| HN Mirror

You're asking a good question -- but you know a lot more than what you write above.

The main thing is, you know that C, D, E, and F came from either A or B. The p-values above don't account for that; they just say what's the chance, due to random fluctuation, that a sample could have come from from the same source as A.

That's reflected in the fact that the pairs of p-values don't add to one! (Like (A,C) and (B,C) in the table above.)

You also implicitly know that at least one of {C,D,E,F} is A-like and one is B-like (otherwise there would not be a problem). So even if you know P(X and Y have same source) for all (X,Y), which you don't, you couldn't multiply them.

Finally, the p-value returned by the KS test will underestimate the true probability of discrepancy. This is because it's only looking at one thing, the max value of a CDF difference. The significant differences between the distributions may lie elsewhere, like in the tails, and the KS test is known to be relatively insensitive to tail behavior. (Although at n=40 you won't be able to see far into the tails.)

There are a host of other tests that use the same idea (empirical CDF difference) but weight differently. Some can be more effective than the KS test if you're looking for certain types of difference.
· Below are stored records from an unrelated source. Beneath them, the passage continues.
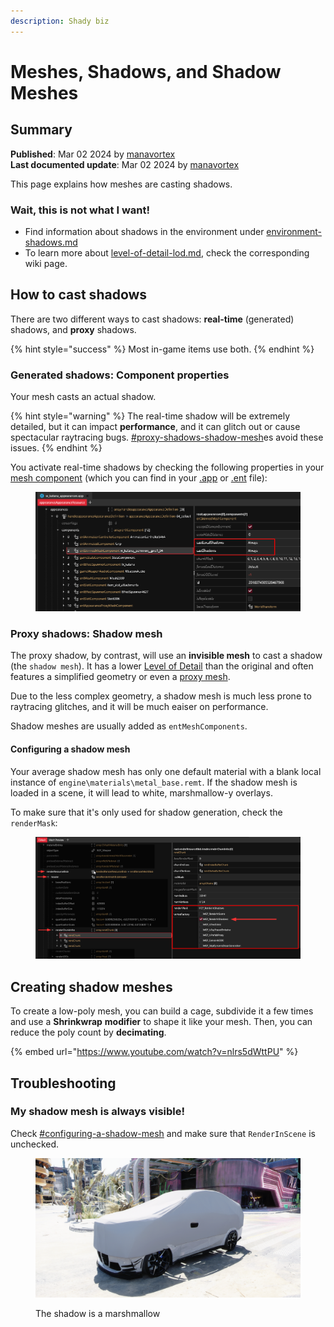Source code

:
 ```yaml
---
description: Shady biz
---
```


# Meshes, Shadows, and Shadow Meshes

## Summary

**Published**: Mar 02 2024 by [manavortex](https://app.gitbook.com/u/NfZBoxGegfUqB33J9HXuCs6PVaC3 "mention")\
**Last documented update**: Mar 02 2024 by [manavortex](https://app.gitbook.com/u/NfZBoxGegfUqB33J9HXuCs6PVaC3 "mention")

This page explains how meshes are casting shadows.&#x20;

### Wait, this is not what I want!

* Find information about shadows in the environment under [environment-shadows.md](../the-whole-world-.streamingsector/environment-shadows.md "mention")
* To learn more about [level-of-detail-lod.md](../level-of-detail-lod.md "mention"), check the corresponding wiki page.

## How to cast shadows

There are two different ways to cast shadows: **real-time** (generated) shadows, and **proxy** shadows.&#x20;

{% hint style="success" %}
Most in-game items use both.
{% endhint %}

### Generated shadows: Component properties

Your mesh casts an actual shadow.&#x20;

{% hint style="warning" %}
The real-time shadow will be extremely detailed, but it can impact **performance**, and it can glitch out or cause spectacular raytracing bugs. [#proxy-shadows-shadow-mesh](meshes-shadows-and-shadow-meshes.md#proxy-shadows-shadow-mesh "mention")es avoid these issues.
{% endhint %}

You activate real-time shadows by checking the following properties in your [mesh component](../components/documented-components/#equipment-hair) (which you can find in your [.app](../appearance-.app-files/#components) or [.ent](../entity-.ent-files/#mesh-component-entity-simple-entity) file):

<figure><img src="../../../.gitbook/assets/mesh_shadow_component_properties.png" alt=""><figcaption></figcaption></figure>

### Proxy shadows: Shadow mesh

The proxy shadow, by contrast, will use an **invisible mesh** to cast a shadow (the `shadow mesh`). It has a lower [Level of Detail](../level-of-detail-lod.md) than the original and often features a simplified geometry or even a [proxy mesh](../level-of-detail-lod.md#proxy-meshes).

Due to the less complex geometry, a shadow mesh is much less prone to raytracing glitches, and it will be much eaiser on performance.

Shadow meshes are usually added as `entMeshComponents`.

#### Configuring a shadow mesh

Your average shadow mesh has only one default material with a blank local instance of `engine\materials\metal_base.remt`.  If the shadow mesh is loaded in a scene, it will lead to white, marshmallow-y overlays.

To make sure that it's only used for shadow generation, check the `renderMask`:

<figure><img src="../../../.gitbook/assets/mesh_shadow_render_mask.png" alt=""><figcaption></figcaption></figure>

## Creating shadow meshes

To create a low-poly mesh, you can build a cage, subdivide it a few times and use a **Shrinkwrap** **modifier** to shape it like your mesh. Then, you can reduce the poly count by **decimating**.



{% embed url="https://www.youtube.com/watch?v=nlrs5dWttPU" %}

## Troubleshooting

### My shadow mesh is always visible!

Check [#configuring-a-shadow-mesh](meshes-shadows-and-shadow-meshes.md#configuring-a-shadow-mesh "mention") and make sure that `RenderInScene` is unchecked.

<figure><img src="../../../.gitbook/assets/image (13) (1).png" alt=""><figcaption><p>The shadow is a marshmallow</p></figcaption></figure>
Here's an OK overview, albeit for the goal of assessing normality:

http://www.instatmy.org.my/downloads/e-jurnal%202/3.pdf

In a real problem, it's always a good idea to use more empirical-cdf tests than just the KS test, to compare variances and other moments as some people in the thread have done, and to make histogram or CDF plots -- especially if you're in just 1 dimension and the plots are easy to interpret.